Простились с гостеприимной семьей Андерсона. Семимесячный Свен уставился своими голубыми глазами на Е. И., крепко захватил ее палец и не хотел отпускать. Поговорили о хлебородности края, где кроме разных овощей в диком виде растут многие целебные растения: рицинус, лакрица, дигиталис и другие. Можно представить, как заработала бы эта равнина под фордовским трактором. Говорят о безлесии этих мест, но в двух днях пути (а переходы короткие) отличный каменный уголь. Везем с собой кусок этого продукта, не уступающего лучшим образцам. А кто сказал, что здесь же поблизости нет и нефти? Или в горах нет радия? При этом как легко засадить целые плоскости деревьями. При раскопках часто находили огромные пни и стволы давних лесов в этих местах; стоит лишь применить минимум трудолюбия и находчивости, и край сделается неузнаваем. Здесь летом очень много вод, стоит лишь собрать их в хранилище. Вот в феврале дни стоят совершенно весенние. Только в декабре и январе холодно. Студеный ночной воздух освежает природу. Если бы только китайцы не боялись всего нового и если бы их чиновники назначались по достоинству, а не по способности грабить. Иначе откуда же эти непонятно скорые обогащения амбаней и даотаев? Таким путем каждое проявление трудолюбия оказывается лишь поводом к быстрейшему обогащению чиновников, погрязших в опиуме и в игре. Стоим в Яберчате, в маленьком месте в четырех часах от Кашгара. Могли бы легко сделать путь до Кашгара в один день, но из-за грузовых лошадей приходится стоять за околицей среди головастых ив и глинобитных стенок.
12 февраля
Мгла, низкий кустарник, голые ветлы и ухабистая дорога с переходами через покрытые льдом потоки. Сперва минуем новый город Кашгар. Стены внушительнее яркендских. На базаре видно больше пыла и движения. Арестанты в цепях просят милостыню на прокормление. Между новым и старым городом около двух потаев расстояния. Навстречу скачут два ярко-красных «чепраси»
[205]от английского консула. Консул ждет нас завтракать, пока приготовят дом Русско-Азиатского банка.
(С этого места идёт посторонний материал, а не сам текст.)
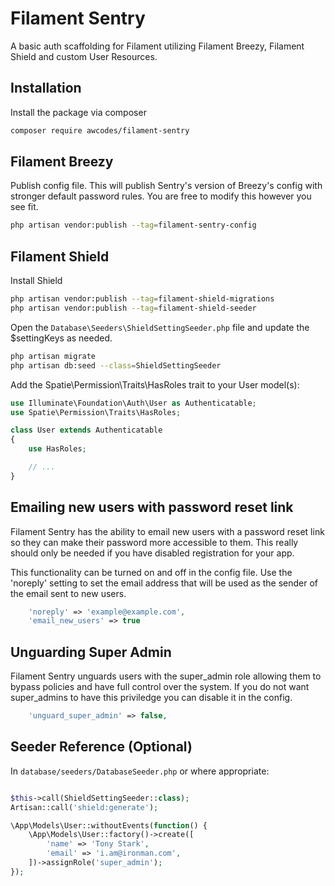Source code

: # Filament Sentry

A basic auth scaffolding for Filament utilizing Filament Breezy, Filament Shield and custom User Resources.

## Installation

Install the package via composer

```bash
composer require awcodes/filament-sentry
```

## Filament Breezy

Publish config file. This will publish Sentry's version of Breezy's config with stronger default password rules. You are free to modify this however you see fit.

```bash
php artisan vendor:publish --tag=filament-sentry-config
```

## Filament Shield
Install Shield

```bash
php artisan vendor:publish --tag=filament-shield-migrations
php artisan vendor:publish --tag=filament-shield-seeder
```

Open the `Database\Seeders\ShieldSettingSeeder.php` file and update the $settingKeys as needed.

```bash
php artisan migrate
php artisan db:seed --class=ShieldSettingSeeder
```

Add the Spatie\Permission\Traits\HasRoles trait to your User model(s):

```php
use Illuminate\Foundation\Auth\User as Authenticatable;
use Spatie\Permission\Traits\HasRoles;

class User extends Authenticatable
{
    use HasRoles;

    // ...
}
```

## Emailing new users with password reset link

Filament Sentry has the ability to email new users with a password reset link so they can make their password more accessible to them. This really should only be needed if you have disabled registration for your app.

This functionality can be turned on and off in the config file. Use the 'noreply' setting to set the email address that will be used as the sender of the email sent to new users.

```php
    'noreply' => 'example@example.com',
    'email_new_users' => true
```

## Unguarding Super Admin

Filament Sentry unguards users with the super_admin role allowing them to bypass policies and have full control over the system. If you do not want super_admins to have this priviledge you can disable it in the config.

```php
    'unguard_super_admin' => false,
```

## Seeder Reference (Optional)

In `database/seeders/DatabaseSeeder.php` or where appropriate:

```php

$this->call(ShieldSettingSeeder::class);
Artisan::call('shield:generate');

\App\Models\User::withoutEvents(function() {
    \App\Models\User::factory()->create([
        'name' => 'Tony Stark',
        'email' => 'i.am@ironman.com',
    ])->assignRole('super_admin');
});
```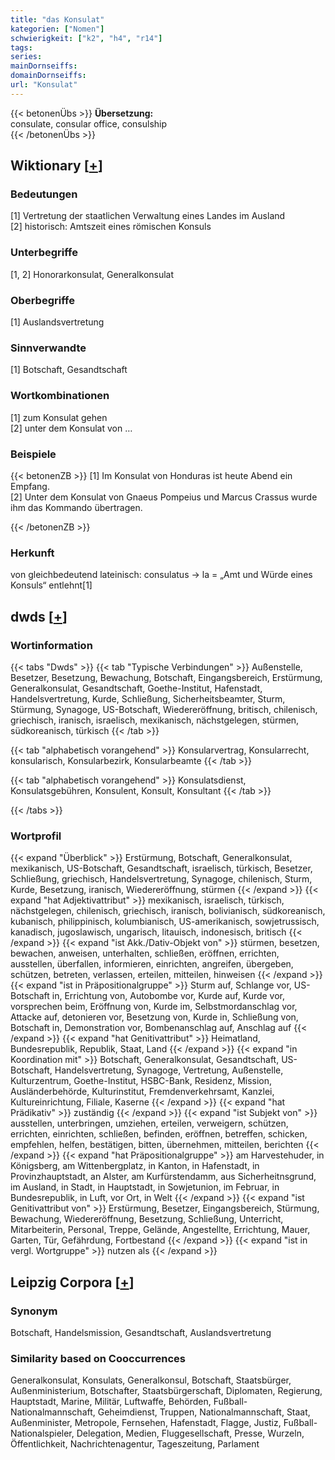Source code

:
```yaml
---
title: "das Konsulat"
kategorien: ["Nomen"]
schwierigkeit: ["k2", "h4", "r14"]
tags:
series:
mainDornseiffs:
domainDornseiffs:
url: "Konsulat"
---
```


{{< betonenÜbs >}}
**Übersetzung:**  
consulate, consular office, consulship  
{{< /betonenÜbs >}}

## Wiktionary [[+](https://de.wiktionary.org/wiki/Konsulat)]

### Bedeutungen
[1] Vertretung der staatlichen Verwaltung eines Landes im Ausland  
[2] historisch: Amtszeit eines römischen Konsuls  

### Unterbegriffe
[1, 2] Honorarkonsulat, Generalkonsulat  

### Oberbegriffe
[1] Auslandsvertretung  

### Sinnverwandte
[1] Botschaft, Gesandtschaft  

### Wortkombinationen
[1] zum Konsulat gehen  
[2] unter dem Konsulat von …  

### Beispiele
{{< betonenZB >}}
[1] Im Konsulat von Honduras ist heute Abend ein Empfang.  
[2] Unter dem Konsulat von Gnaeus Pompeius und Marcus Crassus wurde ihm das Kommando übertragen.  

{{< /betonenZB >}}
### Herkunft
von gleichbedeutend lateinisch: consulatus → la = „Amt und Würde eines Konsuls“ entlehnt[1]  



## dwds [[+](https://www.dwds.de/wb/Konsulat)]

### Wortinformation
{{< tabs "Dwds" >}}
{{< tab "Typische Verbindungen" >}}
Außenstelle, Besetzer, Besetzung, Bewachung, Botschaft, Eingangsbereich, Erstürmung, Generalkonsulat, Gesandtschaft, Goethe-Institut, Hafenstadt, Handelsvertretung, Kurde, Schließung, Sicherheitsbeamter, Sturm, Stürmung, Synagoge, US-Botschaft, Wiedereröffnung, britisch, chilenisch, griechisch, iranisch, israelisch, mexikanisch, nächstgelegen, stürmen, südkoreanisch, türkisch
{{< /tab >}}

{{< tab "alphabetisch vorangehend" >}}
Konsularvertrag, Konsularrecht, konsularisch, Konsularbezirk, Konsularbeamte
{{< /tab >}}

{{< tab "alphabetisch vorangehend" >}}
Konsulatsdienst, Konsulatsgebühren, Konsulent, Konsult, Konsultant
{{< /tab >}}

{{< /tabs >}}

### Wortprofil
{{< expand "Überblick" >}} Erstürmung, Botschaft, Generalkonsulat, mexikanisch, US-Botschaft, Gesandtschaft, israelisch, türkisch, Besetzer, Schließung, griechisch, Handelsvertretung, Synagoge, chilenisch, Sturm, Kurde, Besetzung, iranisch, Wiedereröffnung, stürmen {{< /expand >}}
{{< expand "hat Adjektivattribut" >}} mexikanisch, israelisch, türkisch, nächstgelegen, chilenisch, griechisch, iranisch, bolivianisch, südkoreanisch, kubanisch, philippinisch, kolumbianisch, US-amerikanisch, sowjetrussisch, kanadisch, jugoslawisch, ungarisch, litauisch, indonesisch, britisch {{< /expand >}}
{{< expand "ist Akk./Dativ-Objekt von" >}} stürmen, besetzen, bewachen, anweisen, unterhalten, schließen, eröffnen, errichten, ausstellen, überfallen, informieren, einrichten, angreifen, übergeben, schützen, betreten, verlassen, erteilen, mitteilen, hinweisen {{< /expand >}}
{{< expand "ist in Präpositionalgruppe" >}} Sturm auf, Schlange vor, US-Botschaft in, Errichtung von, Autobombe vor, Kurde auf, Kurde vor, vorsprechen beim, Eröffnung von, Kurde im, Selbstmordanschlag vor, Attacke auf, detonieren vor, Besetzung von, Kurde in, Schließung von, Botschaft in, Demonstration vor, Bombenanschlag auf, Anschlag auf {{< /expand >}}
{{< expand "hat Genitivattribut" >}} Heimatland, Bundesrepublik, Republik, Staat, Land {{< /expand >}}
{{< expand "in Koordination mit" >}} Botschaft, Generalkonsulat, Gesandtschaft, US-Botschaft, Handelsvertretung, Synagoge, Vertretung, Außenstelle, Kulturzentrum, Goethe-Institut, HSBC-Bank, Residenz, Mission, Ausländerbehörde, Kulturinstitut, Fremdenverkehrsamt, Kanzlei, Kultureinrichtung, Filiale, Kaserne {{< /expand >}}
{{< expand "hat Prädikativ" >}} zuständig {{< /expand >}}
{{< expand "ist Subjekt von" >}} ausstellen, unterbringen, umziehen, erteilen, verweigern, schützen, errichten, einrichten, schließen, befinden, eröffnen, betreffen, schicken, empfehlen, helfen, bestätigen, bitten, übernehmen, mitteilen, berichten {{< /expand >}}
{{< expand "hat Präpositionalgruppe" >}} am Harvestehuder, in Königsberg, am Wittenbergplatz, in Kanton, in Hafenstadt, in Provinzhauptstadt, an Alster, am Kurfürstendamm, aus Sicherheitnsgrund, im Ausland, in Stadt, in Hauptstadt, in Sowjetunion, im Februar, in Bundesrepublik, in Luft, vor Ort, in Welt {{< /expand >}}
{{< expand "ist Genitivattribut von" >}} Erstürmung, Besetzer, Eingangsbereich, Stürmung, Bewachung, Wiedereröffnung, Besetzung, Schließung, Unterricht, Mitarbeiterin, Personal, Treppe, Gelände, Angestellte, Errichtung, Mauer, Garten, Tür, Gefährdung, Fortbestand {{< /expand >}}
{{< expand "ist in vergl. Wortgruppe" >}} nutzen als {{< /expand >}}

## Leipzig Corpora [[+](https://corpora.uni-leipzig.de/en/res?word=Konsulat&corpusId=deu_newscrawl-public_2018)]


### Synonym
Botschaft, Handelsmission, Gesandtschaft, Auslandsvertretung


### Similarity based on Cooccurrences
Generalkonsulat, Konsulats, Generalkonsul, Botschaft, Staatsbürger, Außenministerium, Botschafter, Staatsbürgerschaft, Diplomaten, Regierung, Hauptstadt, Marine, Militär, Luftwaffe, Behörden, Fußball-Nationalmannschaft, Geheimdienst, Truppen, Nationalmannschaft, Staat, Außenminister, Metropole, Fernsehen, Hafenstadt, Flagge, Justiz, Fußball-Nationalspieler, Delegation, Medien, Fluggesellschaft, Presse, Wurzeln, Öffentlichkeit, Nachrichtenagentur, Tageszeitung, Parlament

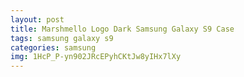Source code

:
 ```yaml
---
layout: post
title: Marshmello Logo Dark Samsung Galaxy S9 Case
tags: samsung galaxy s9
categories: samsung
img: 1HcP_P-yn902JRcEPyhCKtJw8yIHx7lXy
---
```

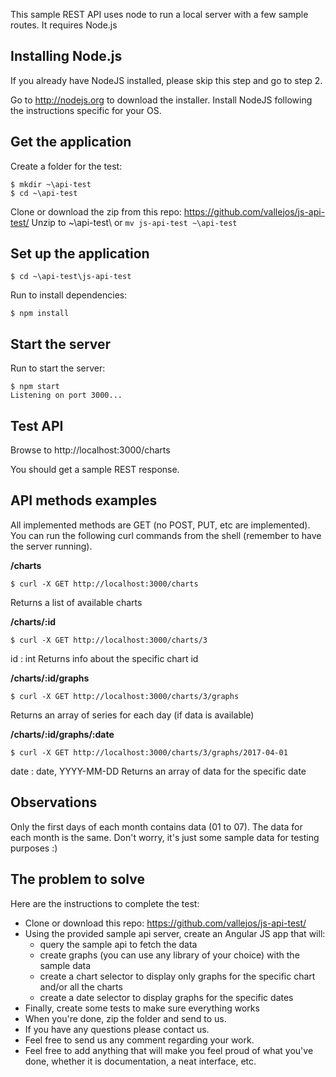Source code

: This sample REST API uses node to run a local server with a few sample routes. It requires Node.js


## Installing Node.js

If you already have NodeJS installed, please skip this step and go to step 2.

Go to http://nodejs.org to download the installer. Install NodeJS following the instructions specific for your OS.


## Get the application

Create a folder for the test:
```
$ mkdir ~\api-test
$ cd ~\api-test
```

Clone or download the zip from this repo: https://github.com/vallejos/js-api-test/
Unzip to ~\api-test\ or `mv js-api-test ~\api-test`


## Set up the application
```
$ cd ~\api-test\js-api-test
```
Run to install dependencies:
```
$ npm install
```

## Start the server

Run to start the server:
```
$ npm start
Listening on port 3000...
```

## Test API

Browse to http://localhost:3000/charts

You should get a sample REST response.


## API methods examples

All implemented methods are GET (no POST, PUT, etc are implemented). You can run the following curl commands from the shell (remember to have the server running).

**/charts**
```
$ curl -X GET http://localhost:3000/charts
```
Returns a list of available charts

**/charts/:id**
```
$ curl -X GET http://localhost:3000/charts/3
```
id : int
Returns info about the specific chart id

**/charts/:id/graphs**
```
$ curl -X GET http://localhost:3000/charts/3/graphs
```
Returns an array of series for each day (if data is available)

**/charts/:id/graphs/:date**
```
$ curl -X GET http://localhost:3000/charts/3/graphs/2017-04-01
```
date :  date, YYYY-MM-DD
Returns an array of data for the specific date


## Observations

Only the first days of each month contains data (01 to 07). The data for each month is the same. Don't worry, it's just some sample data for testing purposes :)


## The problem to solve

Here are the instructions to complete the test:

- Clone or download this repo: https://github.com/vallejos/js-api-test/
- Using the provided sample api server, create an Angular JS app that will:
  - query the sample api to fetch the data
  - create graphs (you can use any library of your choice) with the sample data
  - create a chart selector to display only graphs for the specific chart and/or all the charts
  - create a date selector to display graphs for the specific dates
- Finally, create some tests to make sure everything works
- When you're done, zip the folder and send to us.
- If you have any questions please contact us.
- Feel free to send us any comment regarding your work.
- Feel free to add anything that will make you feel proud of what you've done, whether it is documentation, a neat interface, etc.
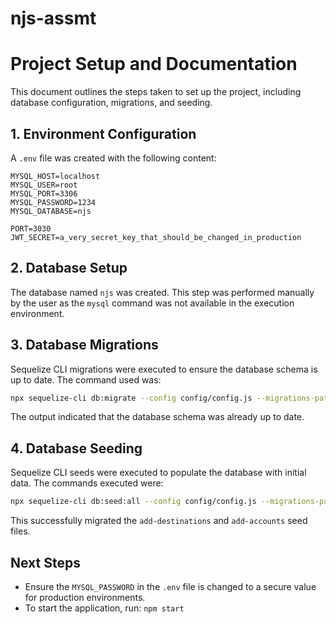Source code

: # njs-assmt

# Project Setup and Documentation

This document outlines the steps taken to set up the project, including database configuration, migrations, and seeding.

## 1. Environment Configuration

A `.env` file was created with the following content:

```dotenv
MYSQL_HOST=localhost
MYSQL_USER=root
MYSQL_PORT=3306
MYSQL_PASSWORD=1234
MYSQL_DATABASE=njs

PORT=3030
JWT_SECRET=a_very_secret_key_that_should_be_changed_in_production
```

## 2. Database Setup

The database named `njs` was created. This step was performed manually by the user as the `mysql` command was not available in the execution environment.

## 3. Database Migrations

Sequelize CLI migrations were executed to ensure the database schema is up to date. The command used was:

```bash
npx sequelize-cli db:migrate --config config/config.js --migrations-path migrations
```

The output indicated that the database schema was already up to date.

## 4. Database Seeding

Sequelize CLI seeds were executed to populate the database with initial data. The commands executed were:

```bash
npx sequelize-cli db:seed:all --config config/config.js --migrations-path seeders
```

This successfully migrated the `add-destinations` and `add-accounts` seed files.

## Next Steps

- Ensure the `MYSQL_PASSWORD` in the `.env` file is changed to a secure value for production environments.
- To start the application, run: `npm start`

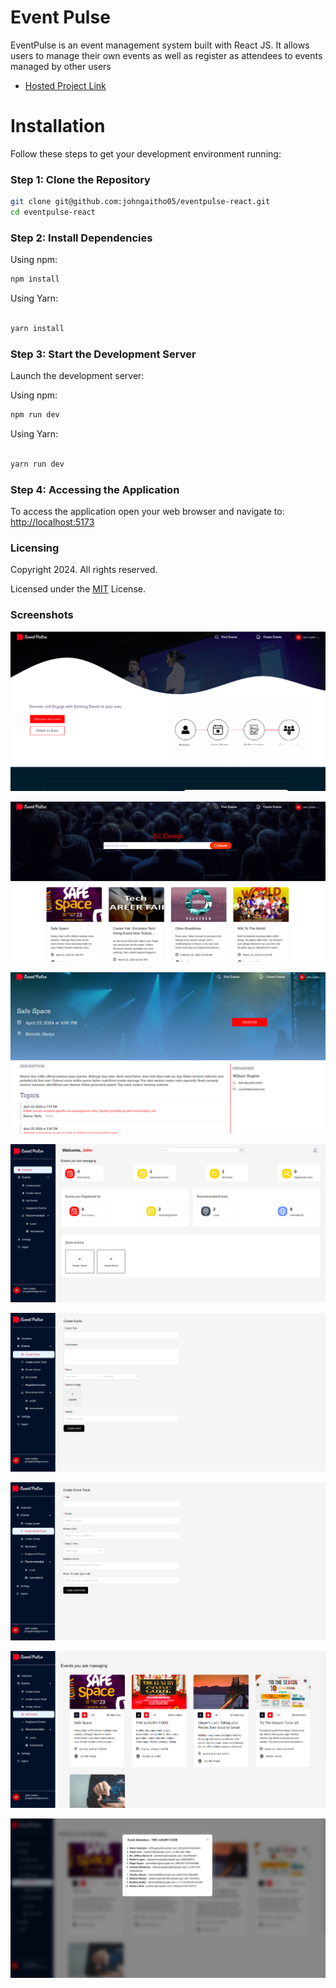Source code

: # Event Pulse
EventPulse is an event management system built with React JS. It allows users to manage their own events as well as register as attendees to events managed by other users
- [Hosted Project Link](https://eventpulse.johngaitho.info)

# Installation

Follow these steps to get your development environment running:

### Step 1: Clone the Repository

```bash
git clone git@github.com:johngaitho05/eventpulse-react.git
cd eventpulse-react
```

### Step 2: Install Dependencies

Using npm:

```bash
npm install
```

Using Yarn:

```bash

yarn install
```

### Step 3: Start the Development Server

Launch the development server:

Using npm:

```bash
npm run dev
```

Using Yarn:

```bash

yarn run dev
```

### Step 4: Accessing the Application

To access the application open your web browser and navigate to: <http://localhost:5173>

### Licensing
Copyright 2024. All rights reserved.

Licensed under the [MIT](https://github.com/ivanagui2/VMQemuVGA/blob/master/LICENSE.txt) License.

### Screenshots
![Homepage](./src/assets/homepage.png)

![Events](./src/assets/events.png)

![Event Details](./src/assets/details.png)

![Dashboard](./src/assets/dashboard.png)

![Create Event](./src/assets/create-event.png)

![Create Event Track](./src/assets/create-event-track.png)

![My Events](./src/assets/my-events.png)

![Event Attendees](./src/assets/event-attendees.png)
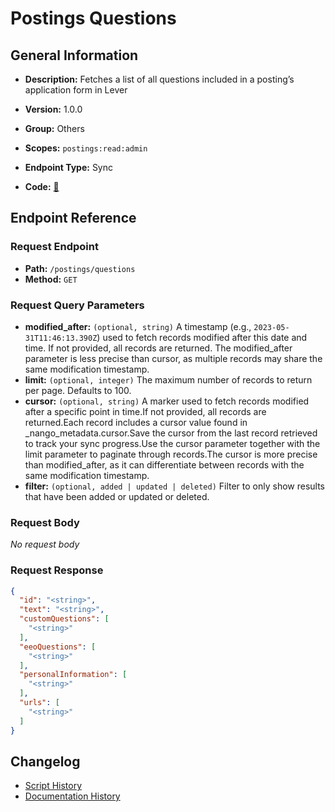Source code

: # Postings Questions

## General Information

- **Description:** Fetches a list of all questions included in a posting’s application form in Lever

- **Version:** 1.0.0
- **Group:** Others
- **Scopes:** `postings:read:admin`
- **Endpoint Type:** Sync
- **Code:** [🔗](https://github.com/NangoHQ/integration-templates/tree/main/integrations/lever-sandbox/syncs/postings-questions.ts)


## Endpoint Reference

### Request Endpoint

- **Path:** `/postings/questions`
- **Method:** `GET`

### Request Query Parameters

- **modified_after:** `(optional, string)` A timestamp (e.g., `2023-05-31T11:46:13.390Z`) used to fetch records modified after this date and time. If not provided, all records are returned. The modified_after parameter is less precise than cursor, as multiple records may share the same modification timestamp.
- **limit:** `(optional, integer)` The maximum number of records to return per page. Defaults to 100.
- **cursor:** `(optional, string)` A marker used to fetch records modified after a specific point in time.If not provided, all records are returned.Each record includes a cursor value found in _nango_metadata.cursor.Save the cursor from the last record retrieved to track your sync progress.Use the cursor parameter together with the limit parameter to paginate through records.The cursor is more precise than modified_after, as it can differentiate between records with the same modification timestamp.
- **filter:** `(optional, added | updated | deleted)` Filter to only show results that have been added or updated or deleted.

### Request Body

_No request body_

### Request Response

```json
{
  "id": "<string>",
  "text": "<string>",
  "customQuestions": [
    "<string>"
  ],
  "eeoQuestions": [
    "<string>"
  ],
  "personalInformation": [
    "<string>"
  ],
  "urls": [
    "<string>"
  ]
}
```

## Changelog

- [Script History](https://github.com/NangoHQ/integration-templates/commits/main/integrations/lever-sandbox/syncs/postings-questions.ts)
- [Documentation History](https://github.com/NangoHQ/integration-templates/commits/main/integrations/lever-sandbox/syncs/postings-questions.md)

<!-- END  GENERATED CONTENT -->

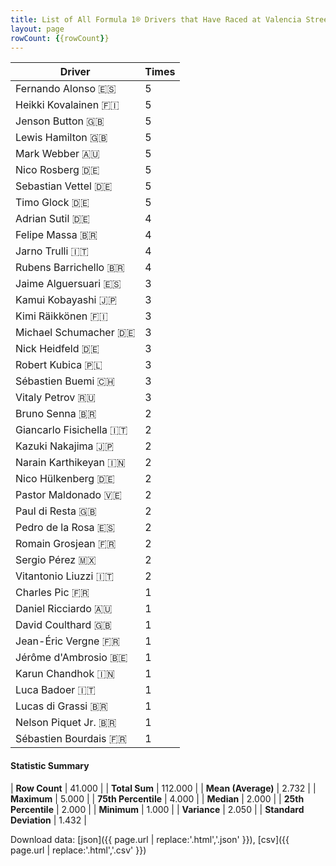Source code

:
 ```yaml
---
title: List of All Formula 1® Drivers that Have Raced at Valencia Street Circuit
layout: page
rowCount: {{rowCount}}
---
```


| Driver | Times |
|--|--|
| Fernando Alonso 🇪🇸 | 5 |
| Heikki Kovalainen 🇫🇮 | 5 |
| Jenson Button 🇬🇧 | 5 |
| Lewis Hamilton 🇬🇧 | 5 |
| Mark Webber 🇦🇺 | 5 |
| Nico Rosberg 🇩🇪 | 5 |
| Sebastian Vettel 🇩🇪 | 5 |
| Timo Glock 🇩🇪 | 5 |
| Adrian Sutil 🇩🇪 | 4 |
| Felipe Massa 🇧🇷 | 4 |
| Jarno Trulli 🇮🇹 | 4 |
| Rubens Barrichello 🇧🇷 | 4 |
| Jaime Alguersuari 🇪🇸 | 3 |
| Kamui Kobayashi 🇯🇵 | 3 |
| Kimi Räikkönen 🇫🇮 | 3 |
| Michael Schumacher 🇩🇪 | 3 |
| Nick Heidfeld 🇩🇪 | 3 |
| Robert Kubica 🇵🇱 | 3 |
| Sébastien Buemi 🇨🇭 | 3 |
| Vitaly Petrov 🇷🇺 | 3 |
| Bruno Senna 🇧🇷 | 2 |
| Giancarlo Fisichella 🇮🇹 | 2 |
| Kazuki Nakajima 🇯🇵 | 2 |
| Narain Karthikeyan 🇮🇳 | 2 |
| Nico Hülkenberg 🇩🇪 | 2 |
| Pastor Maldonado 🇻🇪 | 2 |
| Paul di Resta 🇬🇧 | 2 |
| Pedro de la Rosa 🇪🇸 | 2 |
| Romain Grosjean 🇫🇷 | 2 |
| Sergio Pérez 🇲🇽 | 2 |
| Vitantonio Liuzzi 🇮🇹 | 2 |
| Charles Pic 🇫🇷 | 1 |
| Daniel Ricciardo 🇦🇺 | 1 |
| David Coulthard 🇬🇧 | 1 |
| Jean-Éric Vergne 🇫🇷 | 1 |
| Jérôme d'Ambrosio 🇧🇪 | 1 |
| Karun Chandhok 🇮🇳 | 1 |
| Luca Badoer 🇮🇹 | 1 |
| Lucas di Grassi 🇧🇷 | 1 |
| Nelson Piquet Jr. 🇧🇷 | 1 |
| Sébastien Bourdais 🇫🇷 | 1 |

#### Statistic Summary

| **Row Count** | 41.000 |
| **Total Sum** | 112.000 |
| **Mean (Average)** | 2.732 |
| **Maximum** | 5.000 |
| **75th Percentile** | 4.000 |
| **Median** | 2.000 |
| **25th Percentile** | 2.000 |
| **Minimum** | 1.000 |
| **Variance** | 2.050 |
| **Standard Deviation** | 1.432 |

Download data: [json]({{ page.url | replace:'.html','.json' }}), [csv]({{ page.url | replace:'.html','.csv' }})
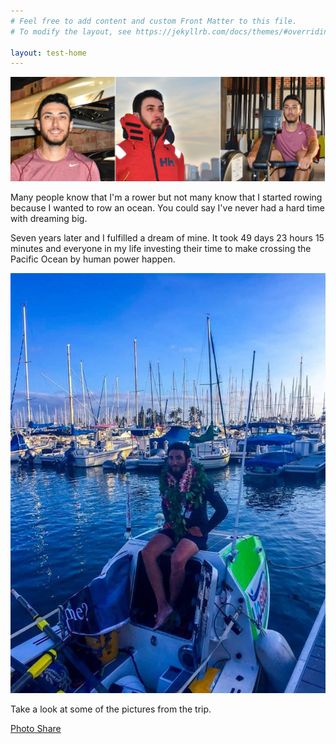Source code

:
 ```yaml
---
# Feel free to add content and custom Front Matter to this file.
# To modify the layout, see https://jekyllrb.com/docs/themes/#overriding-theme-defaults

layout: test-home
---
```

![trio](/assets/images/main/trio.png?width=50%)

Many people know that I'm a rower but not many know that I started rowing because I wanted to row an ocean. You could say I've never had a hard time with dreaming big. 

Seven years later and I fulfilled a dream of mine. It took 49 days 23 hours 15 minutes and everyone in my life investing their time to make crossing the Pacific Ocean by human power happen. 

![Landing day](/assets/images/main/contentment.jpg?width="25")

Take a look at some of the pictures from the trip. 

[Photo Share](https://urldefense.proofpoint.com/v2/url?u=https-3A__www.amazon.com_photos_share_Urf0zsD7F4jb7o30BdKvi4BUSpH43ZufEzmecTWgNDG&d=DwMBaQ&c=pLULRYW__RtkwsQUPxJVDGboCTdgji3AcHNJU0BpTJE&r=H4qOhdmXu44OfPlzZmycsOTi6SRvhexIeS_nVNHZwTc&m=51go8UiGfk1TYcRV8HLdn9hRanD1DI5-Amh8MIY-Uro&s=PtxPTcOdS1XQT1ysmCE-g58VaWiryIZuTE4xy9Xywkw&e=)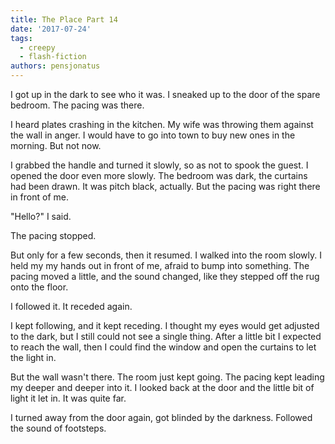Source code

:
 ```yaml
---
title: The Place Part 14
date: '2017-07-24'
tags:
  - creepy
  - flash-fiction
authors: pensjonatus
---
```


I got up in the dark to see who it was. I sneaked up to the door of the spare
bedroom. The pacing was there.

<!-- truncate -->

I heard plates crashing in the kitchen. My wife was throwing them against the
wall in anger. I would have to go into town to buy new ones in the morning. But
not now.

I grabbed the handle and turned it slowly, so as not to spook the guest. I
opened the door even more slowly. The bedroom was dark, the curtains had been
drawn. It was pitch black, actually. But the pacing was right there in front of
me.

"Hello?" I said.

The pacing stopped.

But only for a few seconds, then it resumed. I walked into the room slowly. I
held my my hands out in front of me, afraid to bump into something. The pacing
moved a little, and the sound changed, like they stepped off the rug onto the
floor.

I followed it. It receded again.

I kept following, and it kept receding. I thought my eyes would get adjusted to
the dark, but I still could not see a single thing. After a little bit I
expected to reach the wall, then I could find the window and open the curtains
to let the light in.

But the wall wasn't there. The room just kept going. The pacing kept leading my
deeper and deeper into it. I looked back at the door and the little bit of light
it let in. It was quite far.

I turned away from the door again, got blinded by the darkness. Followed the
sound of footsteps.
Консул и его жена участливо расспрашивают о хотанских делах. В банке говорят «о характере» китайского управления. Оказывается, хотанский даотай известен по всей провинции, и никто не удивлен его поступкам. Приходит караван. Приемка вещей. Сложности нет.
13 февраля
Китайский Новый год; в четыре часа утра нас разбудило хлопанье петард и ракет. За стеною столб пламени и выстрелы. Думали, что это пожар.
Приходят консул Гиллан с женою. Оказывается, оба они шотландцы. Среди шотландцев мы давно встречали симпатичных людей, и эти принадлежат к хорошему типу шотландских кланов. Приходит ладакский аксакал. Мусульманин, долго живший в Лхасе и Шигацзе. Приходит старый переводчик русского консульства. Жалуется на развитие курения опиума и конопляного гашиша. Богатые позволяют себе роскошь употреблять дорогой опий, а бедные одурманивают себя домодельным гашишем. Возможность заработков здесь уже очень плоха. Прежде до тридцати тысяч народа ежегодно уходило на заработки в Россию.
И опять бесконечные рассказы о грабительском обогащении китайских властей.
Когда сидите в мирном китайском ресторане в Америке, вспоминайте о грабителях даотаях и амбанях, держащих народ в полном отупении. Увеселительные моторы в китайских кварталах пусть напомнят, как во мраке невежества гибнут миллионы людей.
Приходит директор отделения Русско-Азиатского банка Анохин. Новая волна информации. В каждой части провинции свои деньги, трудно принимаемые в соседнем уезде. В Кашгаре – сары; в Урумчи – ланы, стоимостью в одну треть сара; в Кульдже – свои ланы, которые население называет рублями. При этом половина или четверть лана достигается разрыванием знака на соответственные части. Вследствие этих операций денежные знаки обращаются в труху, лишенную всяких обозначений. Когда же является необходимость вернуть знаку его прежние размеры, то подклеивают куски случайной бумаги. Можно получить ланы, на которых половина состоит из объявления о продаже мыла или что-нибудь настолько же неожиданное.